• **Required work**
Without changing a word, repeat the data, and include no pictures.
:::
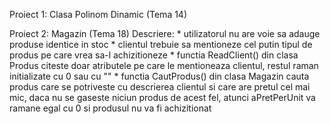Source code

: Proiect 1: Clasa Polinom Dinamic (Tema 14)

Proiect 2: Magazin (Tema 18)
	Descriere:
		* utilizatorul nu are voie sa adauge produse identice in stoc
		* clientul trebuie sa mentioneze cel putin tipul de produs pe care vrea sa-l achizitioneze
		* functia ReadClient() din clasa Produs citeste doar atributele pe care le mentioneaza clientul, restul raman initializate cu 0 sau cu ""
		* functia CautProdus() din clasa Magazin cauta produs care se potriveste cu descrierea clientul si care are pretul cel mai mic, daca nu se gaseste niciun produs de acest fel, atunci aPretPerUnit va ramane egal cu 0 si produsul nu va fi achizitionat
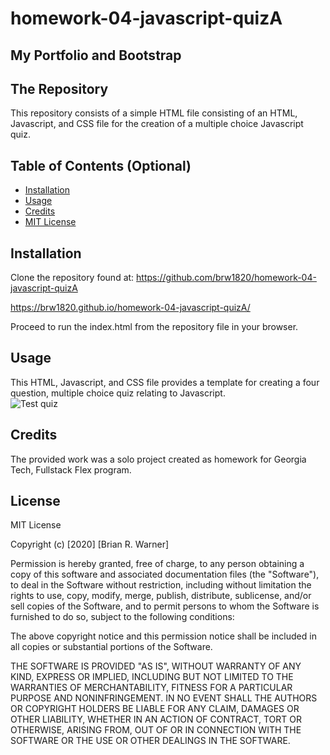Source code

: # homework-04-javascript-quizA

## My Portfolio and Bootstrap

## The Repository

This repository consists of a simple HTML file consisting of an HTML, Javascript, and CSS file for the creation of a multiple choice Javascript quiz.


## Table of Contents (Optional)

* [Installation](#installation)
* [Usage](#usage)
* [Credits](#credits)
* [MIT License](#mit_license)


## Installation

Clone the repository found at:
https://github.com/brw1820/homework-04-javascript-quizA

https://brw1820.github.io/homework-04-javascript-quizA/

Proceed to run the index.html from the repository file in your browser.


## Usage 

This HTML, Javascript, and CSS file provides a template for creating a four question, multiple choice quiz relating to Javascript.  
![Test quiz](./Assets/javascriptquiz1.PNG)

## Credits

The provided work was a solo project created as homework for Georgia Tech, Fullstack Flex program.

## License

MIT License

Copyright (c) [2020] [Brian R. Warner]

Permission is hereby granted, free of charge, to any person obtaining a copy
of this software and associated documentation files (the "Software"), to deal
in the Software without restriction, including without limitation the rights
to use, copy, modify, merge, publish, distribute, sublicense, and/or sell
copies of the Software, and to permit persons to whom the Software is
furnished to do so, subject to the following conditions:

The above copyright notice and this permission notice shall be included in all
copies or substantial portions of the Software.

THE SOFTWARE IS PROVIDED "AS IS", WITHOUT WARRANTY OF ANY KIND, EXPRESS OR
IMPLIED, INCLUDING BUT NOT LIMITED TO THE WARRANTIES OF MERCHANTABILITY,
FITNESS FOR A PARTICULAR PURPOSE AND NONINFRINGEMENT. IN NO EVENT SHALL THE
AUTHORS OR COPYRIGHT HOLDERS BE LIABLE FOR ANY CLAIM, DAMAGES OR OTHER
LIABILITY, WHETHER IN AN ACTION OF CONTRACT, TORT OR OTHERWISE, ARISING FROM,
OUT OF OR IN CONNECTION WITH THE SOFTWARE OR THE USE OR OTHER DEALINGS IN THE
SOFTWARE.



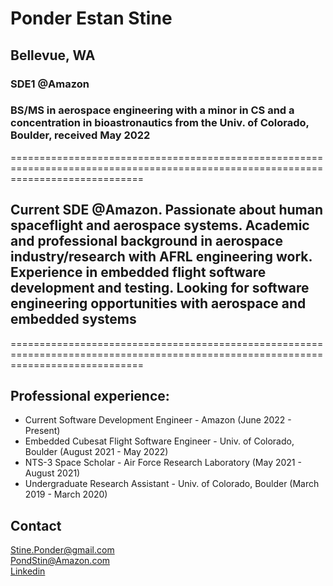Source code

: # Ponder Estan Stine
## Bellevue, WA

### SDE1 @Amazon
### BS/MS in aerospace engineering with a minor in CS and a concentration in bioastronautics from the Univ. of Colorado, Boulder, received May 2022

===================================================================================================================================
## Current SDE @Amazon. Passionate about human spaceflight and aerospace systems. Academic and professional background in aerospace industry/research with AFRL engineering work. Experience in embedded flight software development and testing. Looking for software engineering opportunities with aerospace and embedded systems
===================================================================================================================================

## Professional experience:
- Current Software Development Engineer - Amazon (June 2022 - Present)
- Embedded Cubesat Flight Software Engineer - Univ. of Colorado, Boulder (August 2021 - May 2022)
- NTS-3 Space Scholar - Air Force Research Laboratory (May 2021 - August 2021)
- Undergraduate Research Assistant - Univ. of Colorado, Boulder (March 2019 - March 2020)

## Contact
[Stine.Ponder@gmail.com](mailto:stine.ponder@gmail.com) <br>
[PondStin@Amazon.com](mailto:pondstin@amazon.com) <br>
[Linkedin](https://www.linkedin.com/in/ponder-stine-588b551aa/)
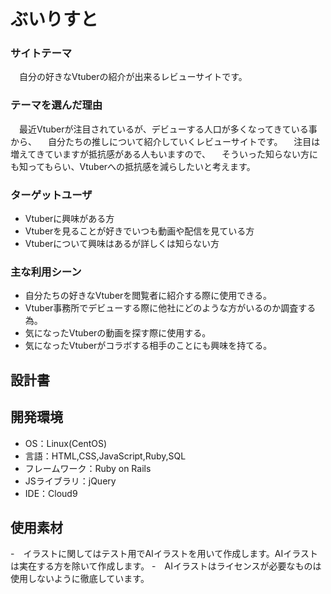 #  ぶいりすと

### サイトテーマ
　自分の好きなVtuberの紹介が出来るレビューサイトです。


### テーマを選んだ理由
　最近Vtuberが注目されているが、デビューする人口が多くなってきている事から、
　自分たちの推しについて紹介していくレビューサイトです。
　注目は増えてきていますが抵抗感がある人もいますので、
　そういった知らない方にも知ってもらい、Vtuberへの抵抗感を減らしたいと考えます。


### ターゲットユーザ

- Vtuberに興味がある方
- Vtuberを見ることが好きでいつも動画や配信を見ている方
- Vtuberについて興味はあるが詳しくは知らない方

### 主な利用シーン
- 自分たちの好きなVtuberを閲覧者に紹介する際に使用できる。
- Vtuber事務所でデビューする際に他社にどのような方がいるのか調査する為。
- 気になったVtuberの動画を探す際に使用する。
- 気になったVtuberがコラボする相手のことにも興味を持てる。

## 設計書


## 開発環境
- OS：Linux(CentOS)
- 言語：HTML,CSS,JavaScript,Ruby,SQL
- フレームワーク：Ruby on Rails
- JSライブラリ：jQuery
- IDE：Cloud9

## 使用素材
-　イラストに関してはテスト用でAIイラストを用いて作成します。AIイラストは実在する方を除いて作成します。
-　AIイラストはライセンスが必要なものは使用しないように徹底しています。
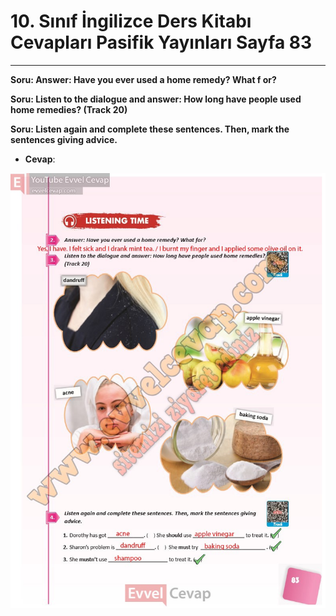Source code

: # 10. Sınıf İngilizce Ders Kitabı Cevapları Pasifik Yayınları Sayfa 83

---

**Soru: Answer: Have you ever used a home remedy? What f or?**

**Soru: Listen to the dialogue and answer: How long have people used home remedies? (Track 20)**

**Soru: Listen again and complete these sentences. Then, mark the sentences giving advice.**

-   **Cevap**:

![Image 1](./image_1.jpg)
:::
• **Written reply**
Source code

: Proiect 1: Clasa Polinom Dinamic (Tema 14)

Proiect 2: Magazin (Tema 18)
	Descriere:
		* utilizatorul nu are voie sa adauge produse identice in stoc
		* clientul trebuie sa mentioneze cel putin tipul de produs pe care vrea sa-l achizitioneze
		* functia ReadClient() din clasa Produs citeste doar atributele pe care le mentioneaza clientul, restul raman initializate cu 0 sau cu ""
		* functia CautProdus() din clasa Magazin cauta produs care se potriveste cu descrierea clientul si care are pretul cel mai mic, daca nu se gaseste niciun produs de acest fel, atunci aPretPerUnit va ramane egal cu 0 si produsul nu va fi achizitionat
Source code

: # homework-04-javascript-quizA

## My Portfolio and Bootstrap

## The Repository

This repository consists of a simple HTML file consisting of an HTML, Javascript, and CSS file for the creation of a multiple choice Javascript quiz.


## Table of Contents (Optional)

* [Installation](#installation)
* [Usage](#usage)
* [Credits](#credits)
* [MIT License](#mit_license)


## Installation

Clone the repository found at:
https://github.com/brw1820/homework-04-javascript-quizA

https://brw1820.github.io/homework-04-javascript-quizA/

Proceed to run the index.html from the repository file in your browser.


## Usage 

This HTML, Javascript, and CSS file provides a template for creating a four question, multiple choice quiz relating to Javascript.  
![Test quiz](./Assets/javascriptquiz1.PNG)

## Credits

The provided work was a solo project created as homework for Georgia Tech, Fullstack Flex program.

## License

MIT License

Copyright (c) [2020] [Brian R. Warner]

Permission is hereby granted, free of charge, to any person obtaining a copy
of this software and associated documentation files (the "Software"), to deal
in the Software without restriction, including without limitation the rights
to use, copy, modify, merge, publish, distribute, sublicense, and/or sell
copies of the Software, and to permit persons to whom the Software is
furnished to do so, subject to the following conditions:

The above copyright notice and this permission notice shall be included in all
copies or substantial portions of the Software.

THE SOFTWARE IS PROVIDED "AS IS", WITHOUT WARRANTY OF ANY KIND, EXPRESS OR
IMPLIED, INCLUDING BUT NOT LIMITED TO THE WARRANTIES OF MERCHANTABILITY,
FITNESS FOR A PARTICULAR PURPOSE AND NONINFRINGEMENT. IN NO EVENT SHALL THE
AUTHORS OR COPYRIGHT HOLDERS BE LIABLE FOR ANY CLAIM, DAMAGES OR OTHER
LIABILITY, WHETHER IN AN ACTION OF CONTRACT, TORT OR OTHERWISE, ARISING FROM,
OUT OF OR IN CONNECTION WITH THE SOFTWARE OR THE USE OR OTHER DEALINGS IN THE
SOFTWARE.



Source code

: # Ponder Estan Stine
## Bellevue, WA

### SDE1 @Amazon
### BS/MS in aerospace engineering with a minor in CS and a concentration in bioastronautics from the Univ. of Colorado, Boulder, received May 2022

===================================================================================================================================
## Current SDE @Amazon. Passionate about human spaceflight and aerospace systems. Academic and professional background in aerospace industry/research with AFRL engineering work. Experience in embedded flight software development and testing. Looking for software engineering opportunities with aerospace and embedded systems
===================================================================================================================================

## Professional experience:
- Current Software Development Engineer - Amazon (June 2022 - Present)
- Embedded Cubesat Flight Software Engineer - Univ. of Colorado, Boulder (August 2021 - May 2022)
- NTS-3 Space Scholar - Air Force Research Laboratory (May 2021 - August 2021)
- Undergraduate Research Assistant - Univ. of Colorado, Boulder (March 2019 - March 2020)

## Contact
[Stine.Ponder@gmail.com](mailto:stine.ponder@gmail.com) <br>
[PondStin@Amazon.com](mailto:pondstin@amazon.com) <br>
[Linkedin](https://www.linkedin.com/in/ponder-stine-588b551aa/)
 #  ぶいりすと

### サイトテーマ
　自分の好きなVtuberの紹介が出来るレビューサイトです。


### テーマを選んだ理由
　最近Vtuberが注目されているが、デビューする人口が多くなってきている事から、
　自分たちの推しについて紹介していくレビューサイトです。
　注目は増えてきていますが抵抗感がある人もいますので、
　そういった知らない方にも知ってもらい、Vtuberへの抵抗感を減らしたいと考えます。


### ターゲットユーザ

- Vtuberに興味がある方
- Vtuberを見ることが好きでいつも動画や配信を見ている方
- Vtuberについて興味はあるが詳しくは知らない方

### 主な利用シーン
- 自分たちの好きなVtuberを閲覧者に紹介する際に使用できる。
- Vtuber事務所でデビューする際に他社にどのような方がいるのか調査する為。
- 気になったVtuberの動画を探す際に使用する。
- 気になったVtuberがコラボする相手のことにも興味を持てる。

## 設計書


## 開発環境
- OS：Linux(CentOS)
- 言語：HTML,CSS,JavaScript,Ruby,SQL
- フレームワーク：Ruby on Rails
- JSライブラリ：jQuery
- IDE：Cloud9

## 使用素材
-　イラストに関してはテスト用でAIイラストを用いて作成します。AIイラストは実在する方を除いて作成します。
-　AIイラストはライセンスが必要なものは使用しないように徹底しています。
Source code

: # 10. Sınıf İngilizce Ders Kitabı Cevapları Pasifik Yayınları Sayfa 83

---

**Soru: Answer: Have you ever used a home remedy? What f or?**

**Soru: Listen to the dialogue and answer: How long have people used home remedies? (Track 20)**

**Soru: Listen again and complete these sentences. Then, mark the sentences giving advice.**

-   **Cevap**:

![Image 1](./image_1.jpg)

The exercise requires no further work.